Norfolk Herald of Arms Extraordinary
- The heraldic badge of Norfolk Herald of Arms Extraordinary
- Heraldic tradition: Gallo-British
- Jurisdiction: England, Wales and Northern Ireland
- Governing body: College of Arms

= Norfolk Herald of Arms Extraordinary =

Norfolk Herald of Arms Extraordinary is an officer of arms in England. As an officer extraordinary, Norfolk is a royal herald, though not a member of the corporation of the College of Arms in London. Beginning in 1539 this officer was a herald to the dukes of Norfolk, though the first holder, John James, was paid a salary by King Henry VIII. Subsequent Norfolk heralds have been officers extraordinary, though the office has not always been filled but rather revived when required.
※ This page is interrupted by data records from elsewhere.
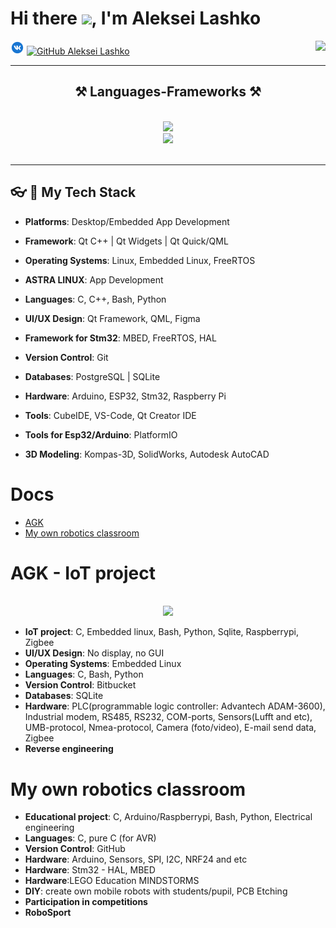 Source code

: # Hi there <img src="https://media.giphy.com/media/hvRJCLFzcasrR4ia7z/giphy.gif" width="25px">, I'm Aleksei Lashko

[![Vk: Aleksei Lashko](https://github.com/LASHKOAG/LASHKOAG/blob/main/source/icons8-vk-circled-22.png)](https://vk.com/la6ko)
[![GitHub Aleksei Lashko](https://img.shields.io/github/followers/LASHKOAG?label=follow&style=social)](https://github.com/LASHKOAG)
<img align="right" src="https://visitor-badge.laobi.icu/badge?page_id=LASHKOAG.LASHKOAG" />
<!--
<a href="https://github.com/LASHKOAG" target="blank"><img align="center" src="https://img.shields.io/github/followers/LASHKOAG?label=follow&style=social" height="16" /></a>

"https://www.google.com/
src="https://img.icons8.com/color/344/telegram-app--v1.png"
**LASHKOAG/LASHKOAG** is a ✨ _special_ ✨ repository because its `README.md` (this file) appears on your GitHub profile.

Here are some ideas to get you started:

- 🔭 I’m currently working on ...
- 🌱 I’m currently learning ...
- 👯 I’m looking to collaborate on ...
- 🤔 I’m looking for help with ...
- 💬 Ask me about ...
- 📫 How to reach me: ...
- 😄 Pronouns: ...
- ⚡ Fun fact: ...
-->

 <hr/>
 
<h2 align="center">⚒️ Languages-Frameworks ⚒️</h2>
<br/>
<div align="center">
    <img src="https://skillicons.dev/icons?i=qt,vscode,github,ubuntu,raspberrypi,matlab,arduino" />
    <br/>
    <img src="https://skillicons.dev/icons?i=qt,c,cpp,linux,bash,python,postgres,sqlite" /><br>
</div>

<br/>
<hr/>

## 👓︎ 🔧 My Tech Stack

- **Platforms**: Desktop/Embedded App Development
- **Framework**: Qt C++ | Qt Widgets | Qt Quick/QML

- **Operating Systems**: Linux, Embedded Linux, FreeRTOS
- **ASTRA LINUX**: App Development

- **Languages**: C, C++, Bash, Python
- **UI/UX Design**: Qt Framework, QML, Figma

- **Framework for Stm32**: MBED, FreeRTOS, HAL

- **Version Control**: Git
- **Databases**: PostgreSQL | SQLite

- **Hardware**: Arduino, ESP32, Stm32, Raspberry Pi
- **Tools**: CubeIDE, VS-Code, Qt Creator IDE
- **Tools for Esp32/Arduino**: PlatformIO

- **3D Modeling**: Kompas-3D, SolidWorks, Autodesk AutoCAD


# Docs

- [AGK](#agk)
- [My own robotics classroom](#my-own-robotics-classroom)

# AGK - IoT project
<br/>
<div align="center">
    <img src="https://skillicons.dev/icons?i=c,linux,bash,python,sqlite,raspberrypi" /><br>
</div>

- **IoT project**: C, Embedded linux, Bash, Python, Sqlite, Raspberrypi, Zigbee
- **UI/UX Design**: No display, no GUI
- **Operating Systems**: Embedded Linux
- **Languages**: C, Bash, Python
- **Version Control**: Bitbucket
- **Databases**: SQLite
- **Hardware**: PLC(programmable logic controller: Advantech ADAM-3600), Industrial modem, RS485, RS232, COM-ports, Sensors(Lufft and etc), UMB-protocol, Nmea-protocol, Camera (foto/video), E-mail send data,  Zigbee<br>
- **Reverse engineering**

# My own robotics classroom

- **Educational project**: C, Arduino/Raspberrypi, Bash, Python, Electrical engineering
- **Languages**: C, pure C (for AVR)
- **Version Control**: GitHub
- **Hardware**: Arduino, Sensors, SPI, I2C, NRF24 and etc
- **Hardware**: Stm32 - HAL, MBED
- **Hardware**:LEGO Education MINDSTORMS
- **DIY**: create own mobile robots with students/pupil, PCB Etching
- **Participation in competitions**
- **RoboSport**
The badge of office, assigned in 1958, is blazoned as Two Ostrich Feathers saltirewise each charged with a Gold Chain laid along the quill. It derives from the ostrich feather badge granted by King Richard II around 1387 as a mark of special favor to Thomas Mowbray, Duke of Norfolk, Marshal of England. Mowbray was also the first to be styled Earl Marshal.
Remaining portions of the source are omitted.